**** DATASET EXCERPTS
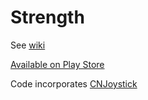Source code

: # Strength

See [wiki](http://exceed.cpe.ku.ac.th/wiki/index.php/Exceed11:Strength)

[Available on Play Store](https://play.google.com/store/apps/details?id=th.in.whs.ku.topdown)

Code incorporates [CNJoystick](https://www.assetstore.unity3d.com/en/#!/content/15233)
********
Retype all of the listing word for word and skip the pictures.

Source code

: # Strength

See [wiki](http://exceed.cpe.ku.ac.th/wiki/index.php/Exceed11:Strength)

[Available on Play Store](https://play.google.com/store/apps/details?id=th.in.whs.ku.topdown)

Code incorporates [CNJoystick](https://www.assetstore.unity3d.com/en/#!/content/15233)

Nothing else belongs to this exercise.